Une réalité différentiée mais une perception unique

Une analyse approfondie démontre clairement que les musulmans sont une entité hétérogène, de par leur origine géographique et sociale et leurs antécédents scolaires et surtout dans leur rapport à l’islam. Pour les musulmans, par tradition culturelle, se réclamer de l’islam veut dire faire référence à un milieu familial ou tribal, sans qu’il ait forcément un impact sur leur vie quotidienne.
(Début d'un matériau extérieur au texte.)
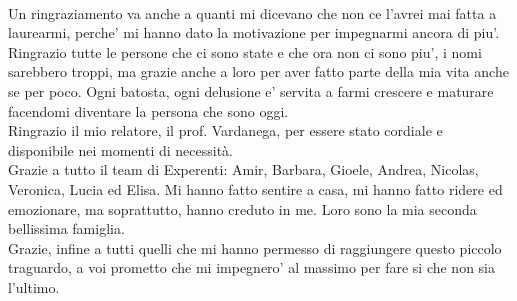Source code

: {\\
Un ringraziamento va anche a quanti mi dicevano che non ce l'avrei mai fatta a laurearmi, perche' mi hanno dato la motivazione per impegnarmi ancora di piu'.
\\
Ringrazio tutte le persone che ci sono state e che ora non ci sono piu', i nomi sarebbero troppi, ma grazie anche a loro per aver fatto parte della mia vita anche se per poco. Ogni batosta, ogni delusione e' servita a farmi crescere e maturare facendomi diventare la persona che sono oggi.
\\
Ringrazio il mio relatore, il prof. Vardanega, per essere stato cordiale e disponibile nei momenti di necessità.
\\
Grazie a tutto il team di Experenti: Amir, Barbara, Gioele, Andrea, Nicolas, Veronica, Lucia ed Elisa. Mi hanno fatto sentire a casa, mi hanno fatto ridere ed emozionare, ma soprattutto, hanno creduto in me.
Loro sono la mia seconda bellissima famiglia.
\\
Grazie, infine a tutti quelli che mi hanno permesso di raggiungere questo piccolo traguardo, a voi prometto che mi impegnero' al massimo per fare si che non sia l'ultimo.
}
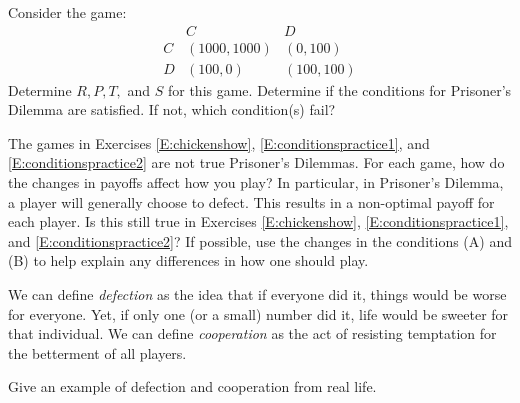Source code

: \begin{xca}\label{E:conditionspractice2}
Consider the game:
\[\begin{matrix}
& C& D\\
C& (1000, 1000) & (0, 100)\\
D &(100, 0) & (100, 100)
\end{matrix}\]
Determine $R, P, T,$ and $S$ for this game. Determine if the conditions for Prisoner's Dilemma are satisfied. If not, which condition(s) fail?
\end{xca}

\begin{xca}\label{E:conditionscompare}
The games in Exercises \ref{E:chickenshow}, \ref{E:conditionspractice1}, and \ref{E:conditionspractice2} are not true Prisoner's Dilemmas. For each game, how do the changes in payoffs affect how you play? In particular, in Prisoner's Dilemma, a player will generally choose to defect. This results in a non-optimal payoff for each player. Is this still true in Exercises \ref{E:chickenshow}, \ref{E:conditionspractice1}, and \ref{E:conditionspractice2}? If possible, use the changes in the conditions (A) and (B) to help explain any differences in how one should play. 
\end{xca}


We can define \emph{defection} as the idea that if everyone did it, things would be worse for everyone. Yet, if only one (or a small) number did it, life would be sweeter for that individual. We can define \emph{cooperation} as the act of resisting temptation for the betterment of all players.


\begin{xca}\label{E:reallifeex}
Give an example of defection and cooperation from real life.
\end{xca}






 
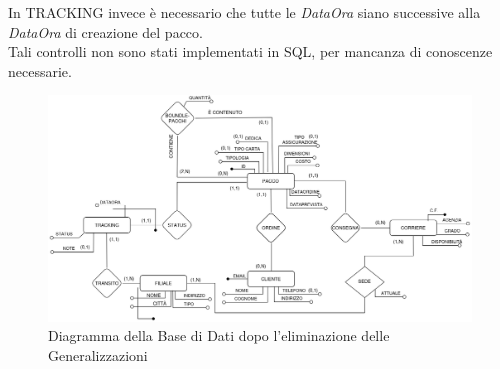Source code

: In TRACKING invece è necessario che tutte le \textit{DataOra} siano successive alla \textit{DataOra} di creazione del pacco.\\
Tali controlli non sono stati implementati in SQL, per mancanza di conoscenze necessarie.\\
\begin{figure}[H]
\centering
\includegraphics[width=1 \textwidth]{Resources/ML.png}
\caption{Diagramma della Base di Dati dopo l'eliminazione delle Generalizzazioni}
\label{ML}
\end{figure}


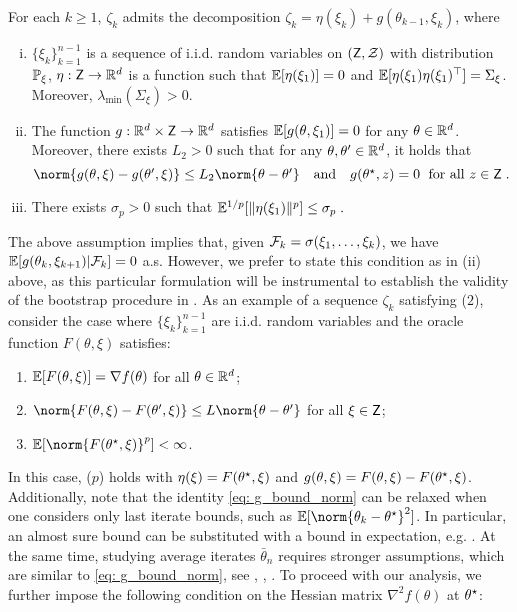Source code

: \begin{assum}[p]
\label{ass:noise_decomposition}
For each $ k \geq 1$, $\zeta_k$ admits the decomposition $\zeta_k = \eta(\xi_k) + g(\theta_{k-1}, \xi_k)$, where
\begin{enumerate}[(i),noitemsep,nolistsep]
    \item  $\{\xi_k\}_{k=1}^{n-1}$ is a sequence of i.i.d. random variables on $(\mathsf{Z},\mathcal{Z})$ with distribution $\mathbb{P}_{\xi}$, $\eta: \mathsf{Z} \rightarrow \mathbb{R}^d$ is a function such that $\mathbb{E}[\eta(\xi_1)]= 0$ and $\mathbb{E}[\eta(\xi_1)\eta(\xi_1)^\top]= \Sigma_{\xi}$. Moreover, $\lambda_{\min}(\Sigma_{\xi}) > 0$.
    \item The function $g: \mathbb{R}^d \times \mathsf{Z} \rightarrow \mathbb{R}^d$ satisfies $\mathbb{E}[g(\theta,\xi_1)]=0$ for any $\theta \in \mathbb{R}^{d}$. Moreover, there exists  $L_2 > 0$ such that for any $\theta, \theta' \in \mathbb{R}^{d}$, it holds that 
    \begin{equation}
        \label{eq: g_bound_norm}
        \textstyle 
        \norm{g(\theta, \xi)-g(\theta', \xi)}\leq L_2\norm{\theta - \theta'} \quad \text{and} \quad g(\thetas, z) = 0\eqsp \text{ for all } z \in \Zset\eqsp. 
    \end{equation}
    \item There exists $\sigma_p > 0$ such that $\mathbb{E}^{1/p}[\|\eta(\xi_1)\|^p]\leq \sigma_p\;.$ 
\end{enumerate}
\end{assum}
The above assumption implies that, given $\mathcal{F}_k = \sigma(\xi_1, \ldots, \xi_k)$, we have $\mathbb{E}[g(\theta_k, \xi_{k+1}) | \mathcal{F}_k] = 0$ a.s. However, we prefer to state this condition as in (ii) above, as this particular formulation will be instrumental to establish the validity of the bootstrap procedure in . As an example of a sequence $\zeta_k$ satisfying ($2$), consider the case where $\{\xi_k\}_{k=1}^{n-1}$ are i.i.d. random variables and the oracle function $F(\theta, \xi)$ satisfies:
\begin{enumerate}
    \item $\mathbb{E}[F(\theta, \xi)] = \nabla f(\theta)$ for all $\theta \in \mathbb{R}^{d}$;
    \item $\norm{F(\theta, \xi) - F(\theta', \xi)} \leq L \norm{\theta - \theta'}$ for all $\xi \in \mathsf{Z}$;
    \item $\PE[\norm{F(\thetas, \xi)}^p] < \infty$.
\end{enumerate}
In this case, ($p$) holds with $\eta(\xi) = F(\theta^\star, \xi)$ and $g(\theta, \xi) = F(\theta, \xi) - F(\theta^\star, \xi)$. Additionally, note that the identity \eqref{eq: g_bound_norm} can be relaxed when one considers only last iterate bounds, such as $\PE[\norm{\theta_k - \thetas}^2]$. In particular, an almost sure bound can be substituted with a bound in expectation, e.g. \cite[Assumption H2]{moulines2011non}. At the same time, studying average iterates $\bar{\theta}_n$ requires stronger assumptions, which are similar to \eqref{eq: g_bound_norm}, see \cite[Assumption H2']{moulines2011non},  \cite{durmus2020biassgd}, \cite{shao2022berry}. To proceed with our analysis, we further impose the following condition on the Hessian matrix $\nabla^2f(\theta)$ at $\theta^\star$:
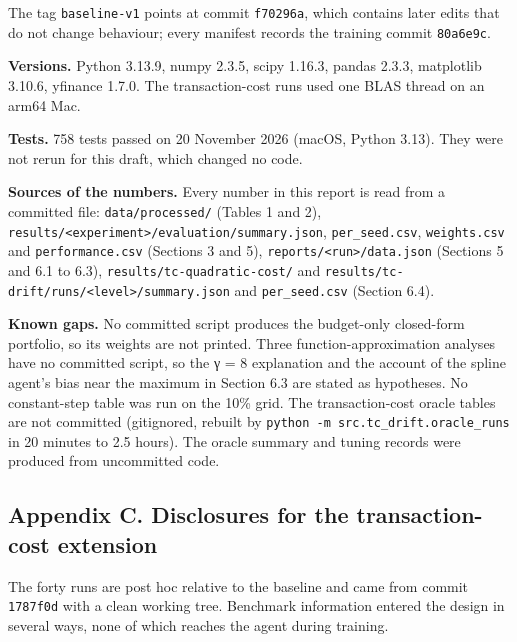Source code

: \documentclass[
  11pt]{article}
\begin{document}
The tag \texttt{baseline-v1} points at commit \texttt{f70296a}, which
contains later edits that do not change behaviour; every manifest
records the training commit \texttt{80a6e9c}.

\textbf{Versions.} Python 3.13.9, numpy 2.3.5, scipy 1.16.3, pandas
2.3.3, matplotlib 3.10.6, yfinance 1.7.0. The transaction-cost runs used
one BLAS thread on an arm64 Mac.

\textbf{Tests.} 758 tests passed on 20 November 2026 (macOS, Python
3.13). They were not rerun for this draft, which changed no code.

\textbf{Sources of the numbers.} Every number in this report is read
from a committed file: \texttt{data/processed/} (Tables 1 and 2),
\texttt{results/\textless{}experiment\textgreater{}/evaluation/summary.json},
\texttt{per\_seed.csv}, \texttt{weights.csv} and
\texttt{performance.csv} (Sections 3 and 5),
\texttt{reports/\textless{}run\textgreater{}/data.json} (Sections 5 and
6.1 to 6.3), \texttt{results/tc-quadratic-cost/} and
\texttt{results/tc-drift/runs/\textless{}level\textgreater{}/summary.json}
and \texttt{per\_seed.csv} (Section 6.4).

\textbf{Known gaps.} No committed script produces the budget-only
closed-form portfolio, so its weights are not printed. Three
function-approximation analyses have no committed script, so the γ = 8
explanation and the account of the spline agent's bias near the maximum
in Section 6.3 are stated as hypotheses. No constant-step table was run
on the 10\% grid. The transaction-cost oracle tables are not committed
(gitignored, rebuilt by \texttt{python\ -m\ src.tc\_drift.oracle\_runs}
in 20 minutes to 2.5 hours). The oracle summary and tuning records were
produced from uncommitted code.

\subsection{Appendix C. Disclosures for the transaction-cost
extension}\label{appendix-c.-disclosures-for-the-transaction-cost-extension}

The forty runs are post hoc relative to the baseline and came from
commit \texttt{1787f0d} with a clean working tree. Benchmark information
entered the design in several ways, none of which reaches the agent
during training.
\end{document}
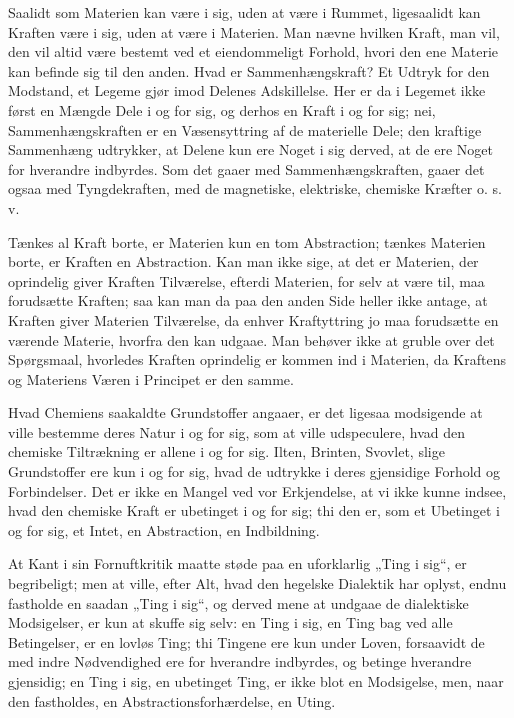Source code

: \documentclass[12pt]{book}
\newcommand{\opage}[1]{\marginnote{\footnotesize\textit{[#1]}}}
\begin{document}
\opage{62} Saalidt som Materien kan være i sig, uden at være i Rummet, ligesaalidt kan Kraften
være i sig, uden at være i Materien. Man nævne hvilken Kraft, man vil, den vil altid
være bestemt ved et eiendommeligt Forhold, hvori den ene Materie kan befinde sig til
den anden. Hvad er Sammenhængskraft? Et Udtryk for den Modstand, et Legeme gjør imod
Delenes Adskillelse. Her er da i Legemet ikke først en Mængde Dele i og for sig, og
derhos en Kraft i og for sig; nei, Sammenhængskraften er en Væsensyttring af de
materielle Dele; den kraftige Sammenhæng udtrykker, at Delene kun ere Noget i sig
derved, at de ere Noget for hverandre indbyrdes. Som det gaaer med
Sammenhængskraften, gaaer det ogsaa med Tyngdekraften, med de magnetiske, elektriske,
chemiske Kræfter o. s. v.

Tænkes al Kraft borte, er Materien kun en tom Abstraction; tænkes Materien borte, er
Kraften en Abstraction. Kan man ikke sige, at det er Materien, der oprindelig giver
Kraften Tilværelse, efterdi Materien, for selv at være til, maa forudsætte Kraften;
saa kan man da paa den anden Side heller ikke antage, at Kraften giver Materien
Tilværelse, da enhver Kraftyttring jo maa forudsætte en værende Materie, hvorfra den
kan udgaae. Man behøver ikke at gruble over det Spørgsmaal, hvorledes Kraften
oprindelig er kommen ind i Materien, da Kraftens og Materiens Væren i Principet er den
samme.

Hvad Chemiens saakaldte Grundstoffer angaaer, er det ligesaa modsigende at ville
bestemme deres Natur i og for sig, som at ville udspeculere, hvad den chemiske
Tiltrækning er allene i og for sig. Ilten, Brinten, Svovlet, slige Grundstoffer ere
kun i og for sig, hvad de udtrykke i deres gjensidige Forhold og Forbindelser. Det er
ikke en Mangel ved vor Erkjendelse, at vi ikke kunne indsee, hvad den chemiske Kraft
er ubetinget i og for sig; thi den er, som et Ubetinget i og for sig, et Intet, en
Abstraction, en Indbildning.

\opage{63} At Kant i sin Fornuftkritik maatte støde paa en uforklarlig „Ting i sig“, er
begribeligt; men at ville, efter Alt, hvad den hegelske Dialektik har oplyst, endnu
fastholde en saadan „Ting i sig“, og derved mene at undgaae de dialektiske
Modsigelser, er kun at skuffe sig selv: en Ting i sig, en Ting bag ved alle
Betingelser, er en lovløs Ting; thi Tingene ere kun under Loven, forsaavidt de med
indre Nødvendighed ere for hverandre indbyrdes, og betinge hverandre gjensidig; en
Ting i sig, en ubetinget Ting, er ikke blot en Modsigelse, men, naar den fastholdes,
en Abstractionsforhærdelse, en Uting.
\end{document}
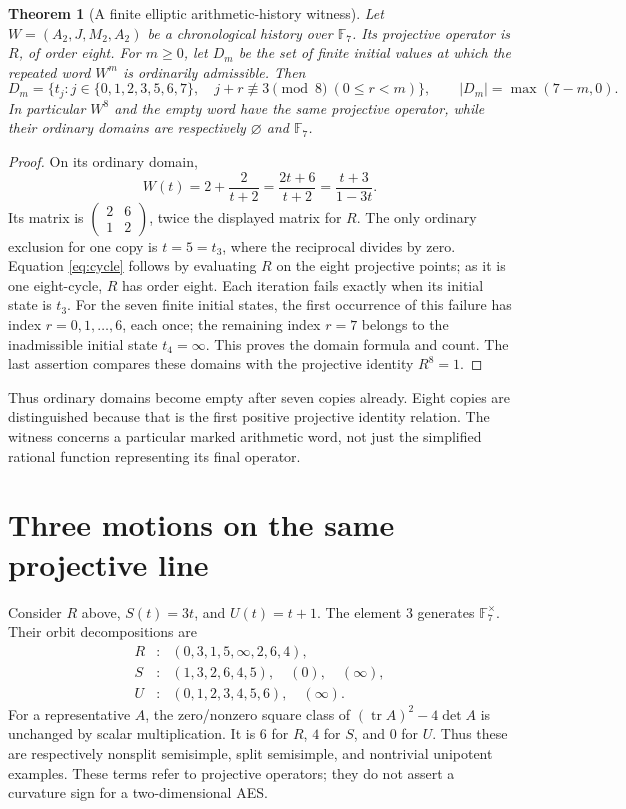 \documentclass[11pt]{article}
\newtheorem{theorem}{Theorem}[section]
\theoremstyle{definition}
\theoremstyle{remark}
\newcommand{\F}{\mathbb F}
\begin{document}
\begin{theorem}[A finite elliptic arithmetic-history witness]
\label{thm:history-witness}
Let $W=(A_2,J,M_2,A_2)$ be a chronological history over $\F_7$.
Its projective operator is $R$, of order eight. For $m\ge0$, let $D_m$
be the set of finite initial values at which the repeated word $W^m$ is
ordinarily admissible. Then
\[
 D_m=\{t_j:j\in\{0,1,2,3,5,6,7\},\quad
             j+r\not\equiv3\pmod8\ (0\le r<m)\},
 \qquad |D_m|=\max(7-m,0).
\]
In particular $W^8$ and the empty word have the same projective operator,
while their ordinary domains are respectively $\varnothing$ and $\F_7$.
\end{theorem}
\begin{proof}
On its ordinary domain,
\[
 W(t)=2+\frac2{t+2}=\frac{2t+6}{t+2}
      =\frac{t+3}{1-3t}.
\]
Its matrix is $\left(\begin{smallmatrix}2&6\\1&2\end{smallmatrix}\right)$,
twice the displayed matrix for $R$. The only ordinary exclusion for one
copy is $t=5=t_3$, where the reciprocal divides by zero. Equation
\eqref{eq:cycle} follows by evaluating $R$ on the eight projective points;
as it is one eight-cycle, $R$ has order eight. Each iteration fails exactly
when its initial state is $t_3$. For the seven finite initial states, the
first occurrence of this failure has index $r=0,1,\ldots,6$, each once;
the remaining index $r=7$ belongs to the inadmissible initial state
$t_4=\infty$. This proves the domain formula and count. The last assertion
compares these domains with the projective identity $R^8=1$.
\end{proof}

Thus ordinary domains become empty after seven copies already. Eight copies
are distinguished because that is the first positive projective identity
relation. The witness concerns a particular marked arithmetic word, not just
the simplified rational function representing its final operator.

\section{Three motions on the same projective line}\label{sec:three}
Consider $R$ above, $S(t)=3t$, and $U(t)=t+1$. The element $3$ generates
$\F_7^\times$. Their orbit decompositions are
\[
\begin{array}{ccl}
 R&:&(0,3,1,5,\infty,2,6,4),\\
 S&:&(1,3,2,6,4,5),\quad(0),\quad(\infty),\\
 U&:&(0,1,2,3,4,5,6),\quad(\infty).
\end{array}
\]
For a representative $A$, the zero/nonzero square class of
$(\operatorname{tr}A)^2-4\det A$ is unchanged by scalar multiplication.
It is $6$ for $R$, $4$ for $S$, and $0$ for $U$.
Thus these are respectively nonsplit semisimple, split semisimple, and
nontrivial unipotent examples. These terms refer to projective operators;
they do not assert a curvature sign for a two-dimensional AES.
\end{document}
De religiosité et de pratique religieuse, nous n’y trouvons aucune trace dans ce cas de figure. Par contre, certainement la majorité d’entre eux sont des pratiquants selon les circonstances.

Seule une infime partie des jeunes musulmans a un lien très fort avec l’islam et la pratique. Ce qui unit en fait les musulmans, c’est à fois leur nom, leur origine et aussi, dans certains cas, leur manière de se vêtir, comme aussi la reconnaissance dont ils jouissent, à divers titres.

Pour les jeunes d’origine musulmane, être musulman ne se résume pas à connaître sa religion et la pratique qui en découle, mais c’est toujours et avant tout une identité que l’on reçoit sans discuter et que l’on ne peut récuser. La défense de construire des minarets a été mal vécue, comme d’ailleurs aussi l’initiative contre la burka et tous les débats autour de ces deux questions.

Intégration et climat d’accueil

Bien que nés en Suisse, l’intégration est décrite par les jeunes comme un vrai défi. Ils soulignent qu’il y a toujours et encore un déficit d’intégration. Qui en discute doit aussi se poser la question comment doit se passer cette intégration et dans quel climat se vit cette aspiration.

Pour les jeunes qui vivent dans ce climat de défiance, c’est vraiment glaçant. Lors de l’initiative contre les minarets et son acceptation par le peuple en 2009, ce fut en ce sens sûrement un coup dur comme d’ailleurs auparavant l’initiative anti-burka. Il faut aussi souligner qu’en dehors de ces difficultés d’insertion, dans ce contexte, il y a des expériences positives, comme celles de considérer les chances et les possibilités qui leur sont offertes en comparaison à leur pays d’origine et ils en sont reconnaissants. Le sentiment d’une atmosphère négative à leur égard les accompagne quand même au quotidien. Les musulmans nés en Suisse ou socialisés chez nous se considèrent comme une partie de la Suisse, mais non comme partie intégrante de la société suisse, du moins pas de la majorité de la population.

La compréhension sur la base de l’arrière-plan de leur migration et de leur religion fait qu’ils sont considérés comme une minorité est largement répandue. L’Etat et la société sont toujours ressentis comme un défi, surtout en ce qui concerne la religion et la pratique religieuse. Cela conduit finalement à une crise d’identité qui se traduit par exemple par «je suis 50% Suisse et 50% Bosniaque ou 50%musulman suisse». Il en ressort ce sentiment d’être de nulle part. Le sentiment d’appartenance se vit à travers l’intégration à l’école, le travail et les loisirs. Malgré toutes les difficultés rencontrées, la grande majorité des jeunes musulmans voient néanmoins leur avenir chez nous.

De nombreux vœux pour l’avenir

Aussi diversifiée que soit la gamme des jeunes musulmanes et musulmans, également aussi diversifiés sont les vœux qui concernent leur avenir en Suisse, les plus religieux d’entre eux souhaiteraient être mieux reconnus et respectés dans leur identité religieuse alors que ceux qui ont pris leur distance par rapport à la religion ne souhaiteraient pas toujours être réduits à leurs origines culturelles et religieuses. Tous sont d’accord sur le désir de vouloir s’intégrer normalement en Suisse.

Jürgen Endres


Auteur
Jürgen Endres est collaborateur scientifique au centre de recherches religieuses de l’université de Lucerne et, dans ce cadre, oriente sa recherche sur les jeunes et les jeunes adultes musulmans en Suisse.